Каторжник - стр. 21
Один из таких подкидышей следовал по левую руку от меня. В этом море бородатых рязанских рож выглядел он, прямо скажем, очень и очень экзотично. Высокий, худой, в круглых очёчках, с явно иудейскими чертами лица.
– Я, в самом деле, таки послушник Спасского Собора, Зосим, – сразу пояснил он свою принадлежность видя нашу реакцию.
– Что? Ты? Послушник? Не брехай, – донеслось, откуда то сзади.
– А чем вы таки, сударь, недовольны? – улыбнувшись спросил тот, глядя на всех нас поверх своих круглых очочков.
– Да ты с виду, как бы это сказать, человек такой… не православный! – с улыбкой ответил я ему.
Зосим на это лишь фыркнул.
– Ой, я вас умоляю! Если видите горбатый нос, сразу думаете, что я-таки иудей? А вот и нет! Ну, то есть, таки да, по рождению я Ицхак Моисеевич Шнеерсон. Но, хвала законам Российской империи, в православие перейти может каждый и всегда! Так что я таки Зосим, послушник Спасского староярмарочного собора! Вот тебе крест, – и он попытался что-то эдакое исполнить гремя канадалами.
Поначалу я ничего решительно не понял, но слово «староярмарочного» вывело меня из ступора.

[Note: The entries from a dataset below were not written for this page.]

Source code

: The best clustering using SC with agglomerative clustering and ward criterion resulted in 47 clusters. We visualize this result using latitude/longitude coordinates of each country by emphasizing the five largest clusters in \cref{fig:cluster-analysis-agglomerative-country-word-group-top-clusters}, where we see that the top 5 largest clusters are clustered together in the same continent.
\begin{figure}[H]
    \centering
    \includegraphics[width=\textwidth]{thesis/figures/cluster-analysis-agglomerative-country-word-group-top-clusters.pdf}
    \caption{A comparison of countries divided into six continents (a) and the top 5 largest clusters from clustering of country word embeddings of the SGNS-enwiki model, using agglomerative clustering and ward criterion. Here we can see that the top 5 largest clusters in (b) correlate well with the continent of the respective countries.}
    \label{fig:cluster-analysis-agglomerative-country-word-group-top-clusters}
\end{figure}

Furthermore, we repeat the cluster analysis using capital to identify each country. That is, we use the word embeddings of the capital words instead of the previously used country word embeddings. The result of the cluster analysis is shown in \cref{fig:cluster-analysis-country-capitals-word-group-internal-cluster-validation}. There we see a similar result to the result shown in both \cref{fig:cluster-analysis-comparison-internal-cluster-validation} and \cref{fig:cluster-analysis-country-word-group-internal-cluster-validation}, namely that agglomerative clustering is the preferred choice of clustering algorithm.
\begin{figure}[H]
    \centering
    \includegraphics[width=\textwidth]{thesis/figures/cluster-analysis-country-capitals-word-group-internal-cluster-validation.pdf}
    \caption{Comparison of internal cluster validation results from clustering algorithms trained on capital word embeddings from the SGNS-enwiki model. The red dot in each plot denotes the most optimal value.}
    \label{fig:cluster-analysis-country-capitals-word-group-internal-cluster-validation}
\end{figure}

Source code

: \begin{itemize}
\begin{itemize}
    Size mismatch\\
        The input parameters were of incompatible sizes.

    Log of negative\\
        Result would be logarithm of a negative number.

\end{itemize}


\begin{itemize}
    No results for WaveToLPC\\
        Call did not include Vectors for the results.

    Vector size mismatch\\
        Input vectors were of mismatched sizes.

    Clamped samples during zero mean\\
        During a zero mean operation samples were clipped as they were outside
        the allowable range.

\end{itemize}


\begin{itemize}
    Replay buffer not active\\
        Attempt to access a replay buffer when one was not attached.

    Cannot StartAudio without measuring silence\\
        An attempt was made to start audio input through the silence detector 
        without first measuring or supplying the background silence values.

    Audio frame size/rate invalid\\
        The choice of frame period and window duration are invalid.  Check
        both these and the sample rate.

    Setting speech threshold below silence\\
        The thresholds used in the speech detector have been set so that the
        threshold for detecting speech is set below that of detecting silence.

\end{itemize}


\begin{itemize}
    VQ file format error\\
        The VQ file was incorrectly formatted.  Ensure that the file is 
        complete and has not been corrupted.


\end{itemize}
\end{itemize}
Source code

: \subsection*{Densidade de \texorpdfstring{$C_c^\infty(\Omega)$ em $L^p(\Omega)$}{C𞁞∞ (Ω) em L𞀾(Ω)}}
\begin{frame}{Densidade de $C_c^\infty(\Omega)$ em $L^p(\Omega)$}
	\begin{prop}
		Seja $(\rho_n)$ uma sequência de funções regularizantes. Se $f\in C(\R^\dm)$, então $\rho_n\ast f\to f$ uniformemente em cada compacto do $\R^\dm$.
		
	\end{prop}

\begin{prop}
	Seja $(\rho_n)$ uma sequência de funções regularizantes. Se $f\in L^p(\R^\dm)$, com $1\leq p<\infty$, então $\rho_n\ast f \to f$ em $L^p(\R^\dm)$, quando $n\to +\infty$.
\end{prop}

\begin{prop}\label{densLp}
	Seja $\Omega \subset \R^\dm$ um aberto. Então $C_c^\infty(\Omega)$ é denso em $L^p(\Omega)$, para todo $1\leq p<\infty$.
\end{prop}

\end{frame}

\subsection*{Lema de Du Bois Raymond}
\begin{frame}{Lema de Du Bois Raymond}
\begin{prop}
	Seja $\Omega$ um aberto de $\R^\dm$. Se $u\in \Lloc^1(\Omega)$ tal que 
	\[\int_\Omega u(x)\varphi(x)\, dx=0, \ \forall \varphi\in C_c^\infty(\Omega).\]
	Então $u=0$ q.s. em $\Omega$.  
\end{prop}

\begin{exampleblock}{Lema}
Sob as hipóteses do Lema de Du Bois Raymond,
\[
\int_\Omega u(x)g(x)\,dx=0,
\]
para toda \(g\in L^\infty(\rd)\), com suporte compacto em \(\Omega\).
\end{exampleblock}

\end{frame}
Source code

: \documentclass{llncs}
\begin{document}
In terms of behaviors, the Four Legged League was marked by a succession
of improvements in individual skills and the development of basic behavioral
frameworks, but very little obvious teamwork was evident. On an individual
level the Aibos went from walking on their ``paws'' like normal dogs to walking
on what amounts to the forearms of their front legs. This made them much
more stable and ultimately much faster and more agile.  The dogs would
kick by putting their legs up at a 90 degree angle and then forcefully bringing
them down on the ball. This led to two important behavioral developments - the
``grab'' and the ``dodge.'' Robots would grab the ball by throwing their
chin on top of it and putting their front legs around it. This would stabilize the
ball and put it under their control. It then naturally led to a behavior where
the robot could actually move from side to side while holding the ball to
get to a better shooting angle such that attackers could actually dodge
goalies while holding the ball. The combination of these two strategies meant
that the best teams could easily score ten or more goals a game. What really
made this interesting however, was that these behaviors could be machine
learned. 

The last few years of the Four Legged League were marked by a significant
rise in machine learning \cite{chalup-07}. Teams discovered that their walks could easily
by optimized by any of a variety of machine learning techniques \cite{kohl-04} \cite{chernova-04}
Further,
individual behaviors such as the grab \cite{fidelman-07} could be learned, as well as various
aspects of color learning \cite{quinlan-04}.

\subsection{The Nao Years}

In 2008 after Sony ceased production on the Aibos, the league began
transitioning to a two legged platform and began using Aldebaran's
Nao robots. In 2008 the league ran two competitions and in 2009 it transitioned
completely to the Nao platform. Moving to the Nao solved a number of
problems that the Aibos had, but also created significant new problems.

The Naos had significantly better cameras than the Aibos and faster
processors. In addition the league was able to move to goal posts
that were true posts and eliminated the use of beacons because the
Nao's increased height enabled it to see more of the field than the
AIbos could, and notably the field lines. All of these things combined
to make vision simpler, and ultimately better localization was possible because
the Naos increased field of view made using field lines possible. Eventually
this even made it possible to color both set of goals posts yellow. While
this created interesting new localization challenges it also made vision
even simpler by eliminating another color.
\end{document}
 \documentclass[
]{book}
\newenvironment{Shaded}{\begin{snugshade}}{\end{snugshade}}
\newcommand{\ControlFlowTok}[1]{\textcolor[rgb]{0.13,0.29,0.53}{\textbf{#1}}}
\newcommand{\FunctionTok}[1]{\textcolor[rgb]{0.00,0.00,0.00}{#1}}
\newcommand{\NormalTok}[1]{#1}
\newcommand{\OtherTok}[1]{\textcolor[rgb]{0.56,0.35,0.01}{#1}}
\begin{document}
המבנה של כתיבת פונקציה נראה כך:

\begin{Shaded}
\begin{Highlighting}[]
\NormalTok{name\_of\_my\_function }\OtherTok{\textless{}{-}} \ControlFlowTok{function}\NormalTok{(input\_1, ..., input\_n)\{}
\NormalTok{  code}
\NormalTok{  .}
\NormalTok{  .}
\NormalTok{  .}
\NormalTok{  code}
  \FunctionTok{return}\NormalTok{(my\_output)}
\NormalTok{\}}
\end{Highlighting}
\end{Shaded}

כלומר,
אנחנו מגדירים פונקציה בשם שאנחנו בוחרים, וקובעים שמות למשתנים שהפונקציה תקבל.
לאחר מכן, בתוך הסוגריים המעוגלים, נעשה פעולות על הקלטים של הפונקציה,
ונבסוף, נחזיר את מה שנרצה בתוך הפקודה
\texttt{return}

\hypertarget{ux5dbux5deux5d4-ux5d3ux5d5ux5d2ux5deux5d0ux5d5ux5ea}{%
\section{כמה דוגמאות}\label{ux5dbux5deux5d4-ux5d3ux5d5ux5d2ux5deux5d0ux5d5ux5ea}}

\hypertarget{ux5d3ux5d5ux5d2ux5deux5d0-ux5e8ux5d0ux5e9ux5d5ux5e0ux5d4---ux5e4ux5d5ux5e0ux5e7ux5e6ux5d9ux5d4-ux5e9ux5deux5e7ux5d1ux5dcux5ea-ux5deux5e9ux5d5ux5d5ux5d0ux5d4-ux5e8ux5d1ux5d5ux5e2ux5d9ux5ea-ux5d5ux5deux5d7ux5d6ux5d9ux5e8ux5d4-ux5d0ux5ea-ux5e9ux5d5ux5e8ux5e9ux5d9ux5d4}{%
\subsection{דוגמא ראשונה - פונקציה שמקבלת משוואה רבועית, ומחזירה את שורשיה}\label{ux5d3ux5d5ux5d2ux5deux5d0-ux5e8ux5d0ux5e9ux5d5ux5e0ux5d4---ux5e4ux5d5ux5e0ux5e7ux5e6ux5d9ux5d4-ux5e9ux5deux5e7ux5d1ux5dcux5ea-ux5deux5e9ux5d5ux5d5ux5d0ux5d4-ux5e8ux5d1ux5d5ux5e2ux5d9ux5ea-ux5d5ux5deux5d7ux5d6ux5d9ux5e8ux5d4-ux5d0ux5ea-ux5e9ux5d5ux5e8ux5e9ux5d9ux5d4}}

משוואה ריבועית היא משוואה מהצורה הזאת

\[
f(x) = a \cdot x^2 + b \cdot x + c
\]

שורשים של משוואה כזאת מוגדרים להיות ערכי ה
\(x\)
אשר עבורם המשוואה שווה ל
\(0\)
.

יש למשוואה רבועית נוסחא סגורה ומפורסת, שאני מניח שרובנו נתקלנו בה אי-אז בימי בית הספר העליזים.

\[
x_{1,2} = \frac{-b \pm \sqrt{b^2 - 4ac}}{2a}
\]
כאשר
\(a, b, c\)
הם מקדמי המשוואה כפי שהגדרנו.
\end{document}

– А, так это что, церковь возле… Нижегородской ярмарки? – поинтересовался я.
– Она самая! – кивнул Зосим.
– Ага… – только и выдал я вспоминая, что вроде бы евреи имели черту оседлости, то есть где родился там и пригодился. Вот только странно, как он там оказался или я чего-то не знаю и не понимаю.
– Вот. Вы сразу сказали «ага». Узнаю интеллигентного человека! А я сразу вас заметил, – и «Зосим» оглядел окружавших нас. – Разве какой-нибудь деревенский вахлак сказал бы так «Ага»?
– Ну, то есть, ты, будучи евреем, перешёл в православие, специально чтобы преодолеть «черту осёдлости» и проворачивать всякие делишки на Нижегородской ярмарке? Да ты, «Зосим», я посмотрю, тот еще фрукт! – уточнил я.
– Ой, ну я вас умоляю! Разве я-таки в чём виноват? Таковы законы Российской Империи. Я тут решительно не при чем, – скривился сын еврейского народа.
– Ну-ну. И как ты загремел на цугундер? – спросил я, ну а чем еще на этапе себя развлекать только разговорами.
– Тю, да разве это сложно в наше время? Ну да, я в свободное от службы время имел свой маленький интерес на ярмарочной бирже. И, да, я-таки впарил хивинцам несколько ассигнатов… ну, не совсем настоящие. А что такова? Это же враги православия – хивинцы! У них там рабство и прочие ужасы! Тем более, они увезут эти деньги к себе в Хиву, и здесь их больше никто бы и не увидел! Но нет, начальство раздуло из мухи слона, и вот я здесь в самом прежалком виде! Разве это плохо? – с грустью закончил он и на некоторое время опять наступила тишина, разбавляемая звоном кандалов.
– Тит, а Тит! – окликнул я впереди идущего.
– Чего? – охотно откликнулся подобревший после выпивки здоровяк-кузнец.
– А дай-ка этому шлемазлу отхлебнуть из шкалика! – произнёс я, догадываясь, что этот забавный крендель может порассказать еще много всего интересного, стоит только развязать ему язык как следует.
– Ой, я вас умоляю! – произнёс «Зосим» с видом герцогини, которой предложили вместо чистого кокаина понюхать солдатской махорки. – Да кто же пьёт эту гадость? Я же Вам не поц какой-то! А впрочем, давайте! – ухватил он протянутую емкость, отхлебнув из почти опустевшего шкалика, Изя-Зосим слегка порозовел и принялся бойчее греметь кандалами.